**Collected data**
Start of Block
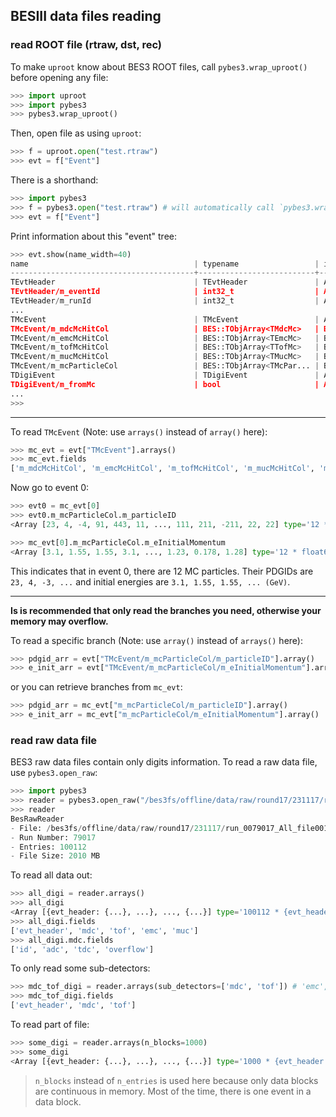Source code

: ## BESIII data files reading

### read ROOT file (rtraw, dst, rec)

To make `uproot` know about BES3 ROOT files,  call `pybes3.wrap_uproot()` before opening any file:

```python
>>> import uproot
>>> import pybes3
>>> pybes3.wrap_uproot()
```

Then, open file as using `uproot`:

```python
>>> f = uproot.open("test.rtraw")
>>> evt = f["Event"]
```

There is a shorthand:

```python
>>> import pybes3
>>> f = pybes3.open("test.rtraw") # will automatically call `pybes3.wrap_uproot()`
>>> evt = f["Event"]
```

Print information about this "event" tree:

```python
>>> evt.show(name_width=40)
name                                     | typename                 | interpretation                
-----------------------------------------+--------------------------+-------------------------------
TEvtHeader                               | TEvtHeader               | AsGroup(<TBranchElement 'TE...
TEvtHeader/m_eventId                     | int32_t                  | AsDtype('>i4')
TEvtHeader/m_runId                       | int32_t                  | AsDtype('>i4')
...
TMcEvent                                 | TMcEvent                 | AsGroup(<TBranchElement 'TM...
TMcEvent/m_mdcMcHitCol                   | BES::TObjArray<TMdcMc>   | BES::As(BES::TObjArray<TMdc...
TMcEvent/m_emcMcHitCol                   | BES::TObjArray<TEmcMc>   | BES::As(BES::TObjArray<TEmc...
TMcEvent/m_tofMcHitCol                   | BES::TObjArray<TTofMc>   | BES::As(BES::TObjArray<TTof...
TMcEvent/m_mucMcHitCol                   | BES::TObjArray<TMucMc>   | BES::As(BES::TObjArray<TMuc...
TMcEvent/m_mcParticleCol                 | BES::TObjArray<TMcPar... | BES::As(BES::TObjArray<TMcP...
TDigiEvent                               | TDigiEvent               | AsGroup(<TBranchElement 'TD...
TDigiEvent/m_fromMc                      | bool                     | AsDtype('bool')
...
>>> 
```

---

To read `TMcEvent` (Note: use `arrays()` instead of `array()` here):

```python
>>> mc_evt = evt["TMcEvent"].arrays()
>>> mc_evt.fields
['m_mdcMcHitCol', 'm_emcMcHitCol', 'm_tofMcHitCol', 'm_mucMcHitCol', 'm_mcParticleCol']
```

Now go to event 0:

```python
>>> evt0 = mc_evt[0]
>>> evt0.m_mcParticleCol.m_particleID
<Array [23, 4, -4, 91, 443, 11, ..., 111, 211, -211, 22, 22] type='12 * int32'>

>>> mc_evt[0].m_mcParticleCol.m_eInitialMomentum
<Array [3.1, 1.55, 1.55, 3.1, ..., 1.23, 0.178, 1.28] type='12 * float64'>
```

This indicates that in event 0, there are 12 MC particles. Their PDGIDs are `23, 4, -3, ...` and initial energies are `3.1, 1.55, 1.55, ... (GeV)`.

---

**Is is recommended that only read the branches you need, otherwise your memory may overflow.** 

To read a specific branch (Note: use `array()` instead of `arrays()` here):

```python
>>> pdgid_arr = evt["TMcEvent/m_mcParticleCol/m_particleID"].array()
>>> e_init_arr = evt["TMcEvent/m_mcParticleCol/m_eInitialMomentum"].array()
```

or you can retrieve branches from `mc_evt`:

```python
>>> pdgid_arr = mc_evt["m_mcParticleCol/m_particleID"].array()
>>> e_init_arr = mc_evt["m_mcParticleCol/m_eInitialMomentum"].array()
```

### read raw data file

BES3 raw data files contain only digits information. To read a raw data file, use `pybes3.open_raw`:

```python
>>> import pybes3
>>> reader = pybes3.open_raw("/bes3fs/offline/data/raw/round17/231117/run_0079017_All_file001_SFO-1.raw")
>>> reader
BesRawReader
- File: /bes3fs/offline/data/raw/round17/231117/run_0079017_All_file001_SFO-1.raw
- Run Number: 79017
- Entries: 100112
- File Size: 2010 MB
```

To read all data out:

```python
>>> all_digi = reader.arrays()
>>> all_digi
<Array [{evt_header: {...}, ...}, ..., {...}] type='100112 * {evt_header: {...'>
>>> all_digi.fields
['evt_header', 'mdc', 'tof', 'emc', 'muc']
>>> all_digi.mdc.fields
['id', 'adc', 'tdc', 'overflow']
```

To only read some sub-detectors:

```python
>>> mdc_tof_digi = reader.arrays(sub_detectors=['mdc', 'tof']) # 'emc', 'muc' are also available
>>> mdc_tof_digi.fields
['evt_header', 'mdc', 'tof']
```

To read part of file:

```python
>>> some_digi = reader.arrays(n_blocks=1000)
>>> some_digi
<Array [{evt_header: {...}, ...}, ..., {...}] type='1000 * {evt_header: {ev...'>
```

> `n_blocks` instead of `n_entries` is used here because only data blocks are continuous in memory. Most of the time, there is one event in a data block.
End of Block
Start of Block
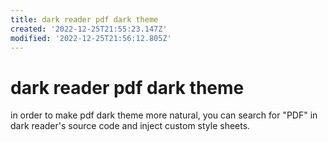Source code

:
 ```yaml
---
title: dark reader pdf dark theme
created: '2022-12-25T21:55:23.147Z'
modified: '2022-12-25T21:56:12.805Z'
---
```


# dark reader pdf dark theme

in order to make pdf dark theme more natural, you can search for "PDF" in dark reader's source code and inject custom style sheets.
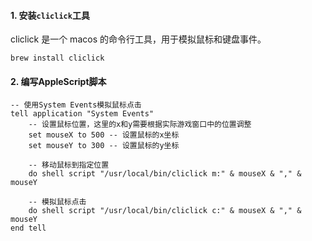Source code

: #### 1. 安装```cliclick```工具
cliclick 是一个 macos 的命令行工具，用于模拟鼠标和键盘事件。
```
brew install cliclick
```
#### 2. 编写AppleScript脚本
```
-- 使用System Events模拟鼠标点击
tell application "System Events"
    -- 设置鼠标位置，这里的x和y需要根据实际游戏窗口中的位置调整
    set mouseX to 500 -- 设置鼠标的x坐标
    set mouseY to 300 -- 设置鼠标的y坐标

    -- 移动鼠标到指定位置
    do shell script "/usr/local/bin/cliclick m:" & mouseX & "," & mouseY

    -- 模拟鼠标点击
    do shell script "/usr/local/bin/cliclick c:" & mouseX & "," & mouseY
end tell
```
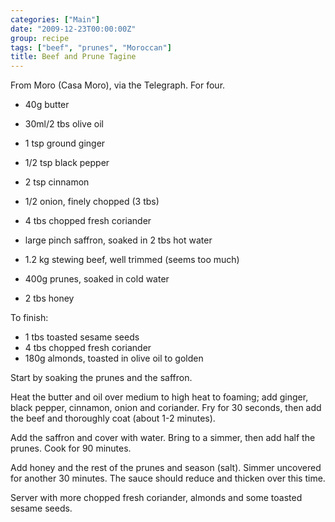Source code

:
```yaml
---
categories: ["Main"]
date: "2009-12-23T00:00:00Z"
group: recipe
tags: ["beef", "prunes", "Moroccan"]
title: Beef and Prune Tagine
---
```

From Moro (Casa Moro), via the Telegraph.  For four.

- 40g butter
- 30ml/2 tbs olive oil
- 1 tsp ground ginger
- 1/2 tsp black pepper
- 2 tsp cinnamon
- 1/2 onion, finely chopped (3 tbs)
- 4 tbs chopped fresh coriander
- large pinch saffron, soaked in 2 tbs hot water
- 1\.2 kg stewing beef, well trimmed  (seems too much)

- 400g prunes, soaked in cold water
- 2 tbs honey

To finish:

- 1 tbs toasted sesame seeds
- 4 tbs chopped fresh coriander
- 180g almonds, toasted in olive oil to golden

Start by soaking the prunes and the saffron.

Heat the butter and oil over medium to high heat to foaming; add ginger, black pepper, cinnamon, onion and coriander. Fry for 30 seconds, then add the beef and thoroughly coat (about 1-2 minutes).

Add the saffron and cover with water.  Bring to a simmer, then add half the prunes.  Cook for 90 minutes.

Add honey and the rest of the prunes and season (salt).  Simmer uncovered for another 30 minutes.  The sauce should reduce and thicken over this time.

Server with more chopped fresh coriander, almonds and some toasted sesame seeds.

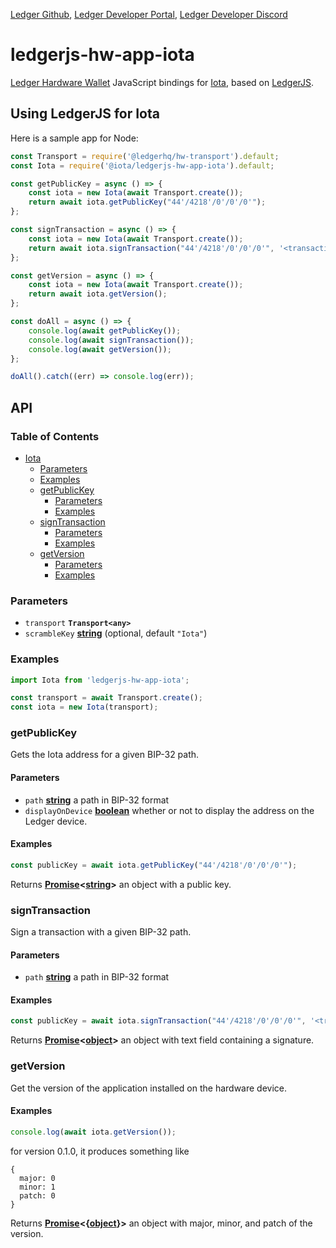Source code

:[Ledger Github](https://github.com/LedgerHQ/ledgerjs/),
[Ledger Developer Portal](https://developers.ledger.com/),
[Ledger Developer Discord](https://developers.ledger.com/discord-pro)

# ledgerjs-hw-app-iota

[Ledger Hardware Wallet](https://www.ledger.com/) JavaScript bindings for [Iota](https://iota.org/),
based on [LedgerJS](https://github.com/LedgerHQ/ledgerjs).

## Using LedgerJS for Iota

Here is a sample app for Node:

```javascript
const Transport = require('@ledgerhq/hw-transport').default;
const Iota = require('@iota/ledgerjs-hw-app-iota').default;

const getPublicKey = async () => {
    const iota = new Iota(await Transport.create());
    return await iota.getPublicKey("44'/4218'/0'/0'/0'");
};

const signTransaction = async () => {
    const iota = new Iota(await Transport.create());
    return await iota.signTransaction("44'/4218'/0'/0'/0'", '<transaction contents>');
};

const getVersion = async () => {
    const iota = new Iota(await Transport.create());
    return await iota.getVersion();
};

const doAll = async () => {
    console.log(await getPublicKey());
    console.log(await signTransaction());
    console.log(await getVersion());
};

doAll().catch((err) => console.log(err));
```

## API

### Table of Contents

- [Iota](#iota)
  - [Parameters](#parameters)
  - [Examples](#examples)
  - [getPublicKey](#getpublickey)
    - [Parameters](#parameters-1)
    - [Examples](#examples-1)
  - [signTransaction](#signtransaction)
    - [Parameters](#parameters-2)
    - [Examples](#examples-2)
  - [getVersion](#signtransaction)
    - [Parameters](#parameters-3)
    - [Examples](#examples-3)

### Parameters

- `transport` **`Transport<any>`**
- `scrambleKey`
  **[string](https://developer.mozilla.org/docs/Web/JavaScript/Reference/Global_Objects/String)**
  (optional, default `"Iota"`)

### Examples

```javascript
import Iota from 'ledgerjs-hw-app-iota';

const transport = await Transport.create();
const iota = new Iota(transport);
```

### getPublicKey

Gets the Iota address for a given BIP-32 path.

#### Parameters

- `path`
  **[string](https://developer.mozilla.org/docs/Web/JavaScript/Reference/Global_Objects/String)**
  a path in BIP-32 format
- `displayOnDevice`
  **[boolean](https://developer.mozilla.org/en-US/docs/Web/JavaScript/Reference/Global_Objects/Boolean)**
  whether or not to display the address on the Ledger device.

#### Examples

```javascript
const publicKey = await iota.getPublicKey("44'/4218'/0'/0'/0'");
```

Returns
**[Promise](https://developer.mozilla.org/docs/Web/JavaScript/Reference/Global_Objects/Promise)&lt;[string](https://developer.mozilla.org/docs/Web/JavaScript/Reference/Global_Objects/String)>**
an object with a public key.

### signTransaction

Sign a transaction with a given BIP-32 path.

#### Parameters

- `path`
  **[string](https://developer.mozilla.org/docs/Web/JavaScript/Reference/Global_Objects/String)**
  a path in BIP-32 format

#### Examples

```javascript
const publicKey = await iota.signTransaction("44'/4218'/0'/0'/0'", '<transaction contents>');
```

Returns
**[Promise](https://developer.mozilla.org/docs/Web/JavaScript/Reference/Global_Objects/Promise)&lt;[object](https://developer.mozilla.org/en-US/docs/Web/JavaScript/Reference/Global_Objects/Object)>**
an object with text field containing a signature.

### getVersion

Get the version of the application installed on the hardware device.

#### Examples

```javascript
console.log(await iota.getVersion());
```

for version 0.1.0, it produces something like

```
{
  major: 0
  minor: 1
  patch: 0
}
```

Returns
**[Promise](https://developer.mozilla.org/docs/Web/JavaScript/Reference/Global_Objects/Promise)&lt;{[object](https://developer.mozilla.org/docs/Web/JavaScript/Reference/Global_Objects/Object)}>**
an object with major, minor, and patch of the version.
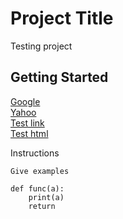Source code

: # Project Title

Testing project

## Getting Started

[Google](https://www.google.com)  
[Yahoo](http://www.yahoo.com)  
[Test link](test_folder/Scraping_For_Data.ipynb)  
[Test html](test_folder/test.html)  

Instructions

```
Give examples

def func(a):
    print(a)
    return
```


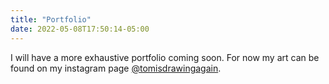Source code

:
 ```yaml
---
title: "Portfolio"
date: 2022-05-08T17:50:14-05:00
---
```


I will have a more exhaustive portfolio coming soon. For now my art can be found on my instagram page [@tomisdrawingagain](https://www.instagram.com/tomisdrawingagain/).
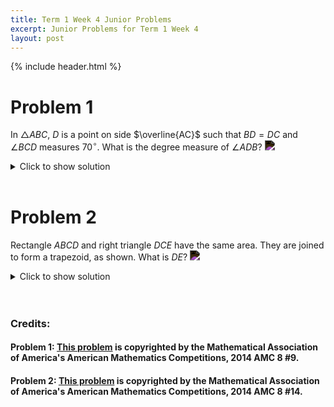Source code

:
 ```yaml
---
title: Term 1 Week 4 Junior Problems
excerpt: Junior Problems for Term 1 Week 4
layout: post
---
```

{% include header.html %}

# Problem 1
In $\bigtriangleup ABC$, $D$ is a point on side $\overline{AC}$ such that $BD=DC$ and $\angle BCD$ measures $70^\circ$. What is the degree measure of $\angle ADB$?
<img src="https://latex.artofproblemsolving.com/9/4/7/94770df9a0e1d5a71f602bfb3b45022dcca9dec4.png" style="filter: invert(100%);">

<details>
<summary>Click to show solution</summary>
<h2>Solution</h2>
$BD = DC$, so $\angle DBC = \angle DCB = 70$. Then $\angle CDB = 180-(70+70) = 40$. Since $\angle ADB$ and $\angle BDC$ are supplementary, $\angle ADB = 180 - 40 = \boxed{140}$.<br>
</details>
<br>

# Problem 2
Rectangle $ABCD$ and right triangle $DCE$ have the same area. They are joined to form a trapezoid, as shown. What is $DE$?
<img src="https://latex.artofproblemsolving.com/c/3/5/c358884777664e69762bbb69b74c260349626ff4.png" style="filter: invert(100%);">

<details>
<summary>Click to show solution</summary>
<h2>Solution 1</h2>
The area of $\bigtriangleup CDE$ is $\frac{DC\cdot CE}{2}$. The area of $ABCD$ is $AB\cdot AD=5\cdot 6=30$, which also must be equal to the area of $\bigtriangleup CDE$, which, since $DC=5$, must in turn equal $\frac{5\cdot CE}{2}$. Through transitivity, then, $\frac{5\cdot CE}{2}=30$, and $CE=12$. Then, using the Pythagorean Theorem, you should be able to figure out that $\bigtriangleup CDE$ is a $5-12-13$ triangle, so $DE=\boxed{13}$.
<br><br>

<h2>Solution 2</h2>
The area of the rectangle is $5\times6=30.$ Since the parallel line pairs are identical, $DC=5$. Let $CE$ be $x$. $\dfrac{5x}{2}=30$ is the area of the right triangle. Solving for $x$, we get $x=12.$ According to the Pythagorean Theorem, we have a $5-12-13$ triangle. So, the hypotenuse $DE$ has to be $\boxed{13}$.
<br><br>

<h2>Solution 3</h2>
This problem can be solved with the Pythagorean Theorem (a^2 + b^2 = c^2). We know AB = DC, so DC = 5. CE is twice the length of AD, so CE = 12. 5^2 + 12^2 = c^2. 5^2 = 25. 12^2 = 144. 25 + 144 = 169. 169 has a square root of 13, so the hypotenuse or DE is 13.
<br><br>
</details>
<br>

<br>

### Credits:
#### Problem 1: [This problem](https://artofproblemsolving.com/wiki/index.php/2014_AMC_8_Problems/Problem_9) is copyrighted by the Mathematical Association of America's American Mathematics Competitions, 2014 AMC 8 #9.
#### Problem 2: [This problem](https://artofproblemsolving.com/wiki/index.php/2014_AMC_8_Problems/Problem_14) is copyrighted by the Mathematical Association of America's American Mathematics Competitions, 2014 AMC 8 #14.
End of Block
**Task statement**
Find the word "TObjArray" in the records and pull out each line that has it.

**Solution below**
TMcEvent/m_mdcMcHitCol                   | BES::TObjArray<TMdcMc>   | BES::As(BES::TObjArray<TMdc...
TMcEvent/m_emcMcHitCol                   | BES::TObjArray<TEmcMc>   | BES::As(BES::TObjArray<TEmc...
TMcEvent/m_tofMcHitCol                   | BES::TObjArray<TTofMc>   | BES::As(BES::TObjArray<TTof...
TMcEvent/m_mucMcHitCol                   | BES::TObjArray<TMucMc>   | BES::As(BES::TObjArray<TMuc...
TMcEvent/m_mcParticleCol                 | BES::TObjArray<TMcPar... | BES::As(BES::TObjArray<TMcP...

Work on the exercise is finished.